1. Assessment Development/Adoption: Assessment development/adoption may begin with a single faculty member designing or reviewing existing assessments for inclusion as a key assessment at JSU. An originally designed or selected existing assessment must be aligned to INTASC, TGR, & SPA Standards and reviewed by the Quality Assurance & Assessment Committee (QAAC) to ensure that it meets CAEP EPP Created Assessment Criteria. Once this has occurred, the originating faculty member and/or Coordinator of Assessment & Accreditation may present the assessment to the Teacher Preparation Taskforce (TPTF) for review and the Professional Education Council (PEC) for approval.

2. Establish Content Validity of Key Assessments: Content validation refers to a process that aims to provide assurance that an instrument measures the content area it is expected to measure. One way of achieving content validity involves a panel of subject matter experts considering the importance of individual items within an instrument. We chose to use Lawshe’s method largely due to the ease of use and the fact that it has been widely used to establish and quantify content validity in diverse fields.

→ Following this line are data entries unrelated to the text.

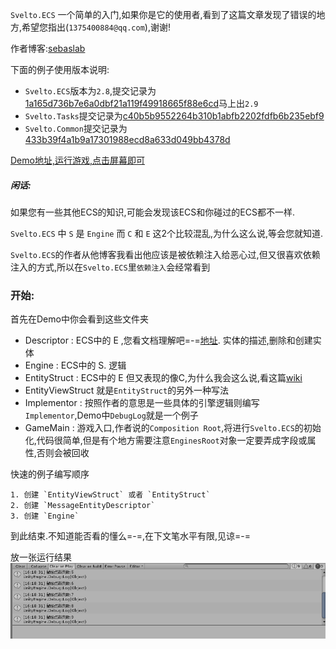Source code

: `Svelto.ECS` 一个简单的入门,如果你是它的使用者,看到了这篇文章发现了错误的地方,希望您指出(`1375400884@qq.com`),谢谢!

作者博客:[sebaslab](http://www.sebaslab.com/)

下面的例子使用版本说明:
- `Svelto.ECS`版本为`2.8`,提交记录为[1a165d736b7e6a0dbf21a119f49918665f88e6cd](https://github.com/sebas77/Svelto.ECS/commit/1a165d736b7e6a0dbf21a119f49918665f88e6cd)马上出`2.9`
- `Svelto.Tasks`提交记录为[c40b5b9552264b310b1abfb2202fdfb6b235ebf9](https://github.com/sebas77/Svelto.Tasks/commit/c40b5b9552264b310b1abfb2202fdfb6b235ebf9)
- `Svelto.Common`提交记录为[433b39f4a1b9a17301988ecd8a633d049bb4378d](https://github.com/sebas77/Svelto.Common/commit/433b39f4a1b9a17301988ecd8a633d049bb4378d)

[Demo地址,运行游戏,点击屏幕即可](https://github.com/yika-aixi/Svelto.ECS-Hello-World-Demo)

##### **闲话**:

如果您有一些其他ECS的知识,可能会发现该ECS和你碰过的ECS都不一样.

`Svelto.ECS` 中 `S` 是 `Engine` 而 `C` 和 `E` 这2个比较混乱,为什么这么说,等会您就知道. 

`Svelto.ECS`的作者从他博客我看出他应该是被依赖注入给恶心过,但又很喜欢依赖注入的方式,所以在`Svelto.ECS`里`依赖注入`会经常看到

### **开始**:

首先在Demo中你会看到这些文件夹
- Descriptor : ECS中的 E ,您看文档理解吧=-=[地址](http://www.sebaslab.com/svelto-ecs-2-5-and-allocation-0-code/). 实体的描述,删除和创建实体
- Engine : ECS中的 S. 逻辑
- EntityStruct : ECS中的 E 但又表现的像C,为什么我会这么说,看这篇[wiki](https://github.com/sebas77/Svelto.ECS/wiki/Beyond-EntityDescriptor%3A-polymorphic-and-dynamic-EntityDescriptor)
- EntityViewStruct 就是`EntityStruct`的另外一种写法
- Implementor : 按照作者的意思是一些具体的引擎逻辑则编写`Implementor`,Demo中`DebugLog`就是一个例子
- GameMain : 游戏入口,作者说的`Composition Root`,将进行`Svelto.ECS`的初始化,代码很简单,但是有个地方需要注意`EnginesRoot`对象一定要弄成字段或属性,否则会被回收

快速的例子编写顺序
```
1. 创建 `EntityViewStruct` 或者 `EntityStruct`
2. 创建 `MessageEntityDescriptor`
3. 创建 `Engine`
```

到此结束.不知道能否看的懂么=-=,在下文笔水平有限,见谅=-=

放一张运行结果
<img src="https://github.com/yika-aixi/Svelto.ECS-Hello-World-Demo/blob/master/Images/console.png" />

It involves a panel of subject matter “experts” rating items into one of three categories: “essential,” “useful, but not essential,” or “not necessary.” Items deemed “essential” by a critical number of panel members are then included within the final instrument and items rated as not necessary are discarded. The CVR is determined on each indicator in the assessment rubric, then the average of all indicators is calculated to determine the overall CVR of the instrument. The panels may decide to keep a limited number of items rated as “useful, but not essential” as long as the Content Validity Ration (CVR) of the entire instrument does not fall below the established threshold of .65.

3. Establish Consistency of Key Assessments: Assessments are consistent when they produce dependable results or results that would remain constant on repeated trials. This is achieved at JSU by providing training for faculty that promotes similar scoring patterns and understandings regarding the meaning of the data. Faculty are divided into small teams and score samples of candidate work using key assessment rubrics. We document percentage of absolute and adjacent agreement from each group and discuss scorers’ rationale in case of adjacent agreement on an element of the rubric. 100% adjacent agreement is expected. In cases where adjacent agreement is not 100% we retrain faculty on expectations for that element. This training is to be offered annually for new assessors.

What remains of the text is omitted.